Entscheidungsgründe:

Sachverhalt

1 In der vorliegenden Rechtssache geht es um die Entscheidung 89/515/EWG der Kommission vom 2. August 1989 betreffend ein Verfahren nach Artikel 85 EWG-Vertrag (IV/31.553 ° Betonstahlmatten, ABl. L 260, S. 1; im folgenden: Entscheidung), mit der die Kommission gegen vierzehn Hersteller von Betonstahlmatten eine Geldbusse wegen Verstosses gegen Artikel 85 Absatz 1 EWG-Vertrag festsetzte. Gegenstand der Entscheidung sind Betonstahlmatten. Dabei handelt es sich um vorgefertigte Bewehrungen aus glatten oder gerippten kaltgezogenen Stahldrähten, die durch rechteckiges Punktschweissen zu einem Netz verbunden werden. Dieses Erzeugnis wird in fast allen Anwendungsgebieten des bewehrten Stahlbetonbaus eingesetzt.

2 Von 1980 an soll es in diesem Sektor auf dem deutschen, dem französischen und dem Benelux-Markt zu einer Reihe von Absprachen und Praktiken gekommen sein, die zu der Entscheidung führten.

3 Für den deutschen Markt erteilte das Bundeskartellamt am 31. Mai 1983 die Erlaubnis zur Bildung eines Strukturkrisenkartells der deutschen Betonstahlmattenhersteller, die nach einmaliger Verlängerung im Jahr 1988 ablief. Das Kartell bezweckte einen Kapazitätsabbau und sah ausserdem Lieferquoten und eine Preisregelung vor, die allerdings nur für die ersten beiden Jahre der Anwendung des Kartellvertrags genehmigt wurde (vgl. Punkte 126 und 127 der Entscheidung).

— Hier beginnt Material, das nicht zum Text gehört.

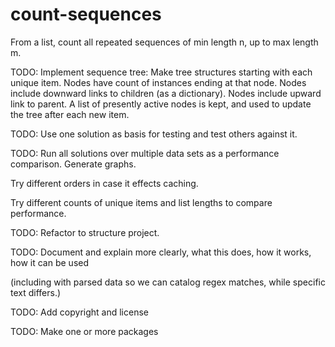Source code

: # count-sequences
From a list, count all repeated sequences of min length n, up to max length m.

TODO: Implement sequence tree: Make tree structures starting with each unique item.
      Nodes have count of instances ending at that node.
      Nodes include downward links to children (as a dictionary).
      Nodes include upward link to parent.
      A list of presently active nodes is kept, and used to update the tree after each new item.

TODO: Use one solution as basis for testing and test others against it.

TODO: Run all solutions over multiple data sets as a performance comparison. Generate graphs.

 Try different orders in case it effects caching.

 Try different counts of unique items and list lengths to compare performance.

TODO: Refactor to structure project.

TODO: Document and explain more clearly, what this does, how it works, how it can be used

 (including with parsed data so we can catalog regex matches, while specific text differs.)

TODO: Add copyright and license

TODO: Make one or more packages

4 Die französische Wettbewerbskommission gab am 20. Juni 1985 eine Stellungnahme zur Lage des Wettbewerbs auf dem Betonstahlmattenmarkt in Frankreich ab, worauf die Entscheidung Nr. 85-6 DC des französischen Ministers für Wirtschaft, Finanzen und Haushalt vom 3. September 1985 erging, mit der verschiedenen französischen Gesellschaften Geldbussen auferlegt wurden, weil sie in der Zeit von 1982 bis 1984 Maßnahmen und Praktiken durchgeführt hatten, die eine Einschränkung oder Verfälschung des Wettbewerbs und eine Behinderung des normalen Funktionierens des Marktes bezweckten und bewirkten.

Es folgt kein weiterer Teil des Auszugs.